- **Exercise prompt**
Transcribe each line below word for word.

Collected data

........

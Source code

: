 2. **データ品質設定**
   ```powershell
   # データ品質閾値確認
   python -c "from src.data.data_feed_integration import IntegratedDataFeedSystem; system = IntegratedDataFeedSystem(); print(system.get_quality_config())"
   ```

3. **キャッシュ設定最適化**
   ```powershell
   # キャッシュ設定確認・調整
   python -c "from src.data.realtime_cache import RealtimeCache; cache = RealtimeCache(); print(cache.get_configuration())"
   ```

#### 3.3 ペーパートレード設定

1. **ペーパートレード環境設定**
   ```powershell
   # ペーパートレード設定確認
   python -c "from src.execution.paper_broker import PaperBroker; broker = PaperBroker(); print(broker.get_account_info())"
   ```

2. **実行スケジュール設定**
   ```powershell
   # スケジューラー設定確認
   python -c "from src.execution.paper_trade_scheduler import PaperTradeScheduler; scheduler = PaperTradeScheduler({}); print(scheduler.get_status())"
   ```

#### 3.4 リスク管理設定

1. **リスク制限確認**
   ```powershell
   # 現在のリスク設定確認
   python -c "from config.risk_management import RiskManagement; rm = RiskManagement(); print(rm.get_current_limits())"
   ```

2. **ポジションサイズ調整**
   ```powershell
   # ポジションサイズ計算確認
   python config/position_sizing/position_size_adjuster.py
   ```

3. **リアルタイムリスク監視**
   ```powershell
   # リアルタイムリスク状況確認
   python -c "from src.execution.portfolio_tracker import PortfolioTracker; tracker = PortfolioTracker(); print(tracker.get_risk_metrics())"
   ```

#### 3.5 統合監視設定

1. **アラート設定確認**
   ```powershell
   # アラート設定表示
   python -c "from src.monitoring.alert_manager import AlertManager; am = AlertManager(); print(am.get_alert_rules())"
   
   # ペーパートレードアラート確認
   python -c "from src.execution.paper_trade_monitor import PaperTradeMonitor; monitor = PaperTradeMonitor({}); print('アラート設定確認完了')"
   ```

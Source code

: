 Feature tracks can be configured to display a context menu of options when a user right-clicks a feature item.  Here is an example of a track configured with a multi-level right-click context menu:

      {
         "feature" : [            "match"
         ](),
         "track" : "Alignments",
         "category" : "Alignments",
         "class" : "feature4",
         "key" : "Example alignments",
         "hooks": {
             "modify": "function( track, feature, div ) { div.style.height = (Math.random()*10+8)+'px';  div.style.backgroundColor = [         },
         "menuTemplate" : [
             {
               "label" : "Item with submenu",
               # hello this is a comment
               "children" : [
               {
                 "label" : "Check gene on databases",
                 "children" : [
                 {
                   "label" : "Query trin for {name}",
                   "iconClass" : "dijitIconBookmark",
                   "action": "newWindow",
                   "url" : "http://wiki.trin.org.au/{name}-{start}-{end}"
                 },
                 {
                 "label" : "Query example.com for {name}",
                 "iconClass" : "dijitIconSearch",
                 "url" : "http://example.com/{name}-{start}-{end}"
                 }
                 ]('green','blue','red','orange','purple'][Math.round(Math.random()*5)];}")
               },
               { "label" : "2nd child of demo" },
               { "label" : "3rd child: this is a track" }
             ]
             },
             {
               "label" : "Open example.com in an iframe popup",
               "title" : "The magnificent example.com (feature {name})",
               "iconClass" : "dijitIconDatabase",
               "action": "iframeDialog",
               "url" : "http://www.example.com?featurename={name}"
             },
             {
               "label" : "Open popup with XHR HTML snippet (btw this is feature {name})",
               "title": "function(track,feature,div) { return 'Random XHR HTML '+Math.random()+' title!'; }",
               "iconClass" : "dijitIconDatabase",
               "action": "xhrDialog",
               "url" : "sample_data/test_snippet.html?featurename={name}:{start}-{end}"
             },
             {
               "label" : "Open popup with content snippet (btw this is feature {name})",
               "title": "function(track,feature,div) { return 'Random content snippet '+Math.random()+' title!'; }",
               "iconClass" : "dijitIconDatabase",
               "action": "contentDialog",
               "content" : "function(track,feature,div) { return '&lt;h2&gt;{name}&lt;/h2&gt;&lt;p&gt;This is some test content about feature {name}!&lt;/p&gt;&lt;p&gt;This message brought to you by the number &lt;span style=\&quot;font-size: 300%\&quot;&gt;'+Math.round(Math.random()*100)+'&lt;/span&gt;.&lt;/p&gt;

........

- **Finished exercise**
Source code

: 2. **データ品質設定**
   ```powershell
   # データ品質閾値確認
   python -c "from src.data.data_feed_integration import IntegratedDataFeedSystem; system = IntegratedDataFeedSystem(); print(system.get_quality_config())"
   ```

3. **キャッシュ設定最適化**
   ```powershell
   # キャッシュ設定確認・調整
   python -c "from src.data.realtime_cache import RealtimeCache; cache = RealtimeCache(); print(cache.get_configuration())"
   ```

#### 3.3 ペーパートレード設定

1. **ペーパートレード環境設定**
   ```powershell
   # ペーパートレード設定確認
   python -c "from src.execution.paper_broker import PaperBroker; broker = PaperBroker(); print(broker.get_account_info())"
   ```

2. **実行スケジュール設定**
   ```powershell
   # スケジューラー設定確認
   python -c "from src.execution.paper_trade_scheduler import PaperTradeScheduler; scheduler = PaperTradeScheduler({}); print(scheduler.get_status())"
   ```

#### 3.4 リスク管理設定

1. **リスク制限確認**
   ```powershell
   # 現在のリスク設定確認
   python -c "from config.risk_management import RiskManagement; rm = RiskManagement(); print(rm.get_current_limits())"
   ```

2. **ポジションサイズ調整**
   ```powershell
   # ポジションサイズ計算確認
   python config/position_sizing/position_size_adjuster.py
   ```

3. **リアルタイムリスク監視**
   ```powershell
   # リアルタイムリスク状況確認
   python -c "from src.execution.portfolio_tracker import PortfolioTracker; tracker = PortfolioTracker(); print(tracker.get_risk_metrics())"
   ```

#### 3.5 統合監視設定

1. **アラート設定確認**
   ```powershell
   # アラート設定表示
   python -c "from src.monitoring.alert_manager import AlertManager; am = AlertManager(); print(am.get_alert_rules())"
   
   # ペーパートレードアラート確認
   python -c "from src.execution.paper_trade_monitor import PaperTradeMonitor; monitor = PaperTradeMonitor({}); print('アラート設定確認完了')"
   ```

Source code

: Feature tracks can be configured to display a context menu of options when a user right-clicks a feature item.  Here is an example of a track configured with a multi-level right-click context menu:

      {
         "feature" : [            "match"
         ](),
         "track" : "Alignments",
         "category" : "Alignments",
         "class" : "feature4",
         "key" : "Example alignments",
         "hooks": {
             "modify": "function( track, feature, div ) { div.style.height = (Math.random()*10+8)+'px';  div.style.backgroundColor = [         },
         "menuTemplate" : [
             {
               "label" : "Item with submenu",
               # hello this is a comment
               "children" : [
               {
                 "label" : "Check gene on databases",
                 "children" : [
                 {
                   "label" : "Query trin for {name}",
                   "iconClass" : "dijitIconBookmark",
                   "action": "newWindow",
                   "url" : "http://wiki.trin.org.au/{name}-{start}-{end}"
                 },
                 {
                 "label" : "Query example.com for {name}",
                 "iconClass" : "dijitIconSearch",
                 "url" : "http://example.com/{name}-{start}-{end}"
                 }
                 ]('green','blue','red','orange','purple'][Math.round(Math.random()*5)];}")
               },
               { "label" : "2nd child of demo" },
               { "label" : "3rd child: this is a track" }
             ]
             },
             {
               "label" : "Open example.com in an iframe popup",
               "title" : "The magnificent example.com (feature {name})",
               "iconClass" : "dijitIconDatabase",
               "action": "iframeDialog",
               "url" : "http://www.example.com?featurename={name}"
             },
             {
               "label" : "Open popup with XHR HTML snippet (btw this is feature {name})",
               "title": "function(track,feature,div) { return 'Random XHR HTML '+Math.random()+' title!'; }",
               "iconClass" : "dijitIconDatabase",
               "action": "xhrDialog",
               "url" : "sample_data/test_snippet.html?featurename={name}:{start}-{end}"
             },
             {
               "label" : "Open popup with content snippet (btw this is feature {name})",
               "title": "function(track,feature,div) { return 'Random content snippet '+Math.random()+' title!'; }",
               "iconClass" : "dijitIconDatabase",
               "action": "contentDialog",
               "content" : "function(track,feature,div) { return '&lt;h2&gt;{name}&lt;/h2&gt;&lt;p&gt;This is some test content about feature {name}!&lt;/p&gt;&lt;p&gt;This message brought to you by the number &lt;span style=\&quot;font-size: 300%\&quot;&gt;'+Math.round(Math.random()*100)+'&lt;/span&gt;.&lt;/p&gt;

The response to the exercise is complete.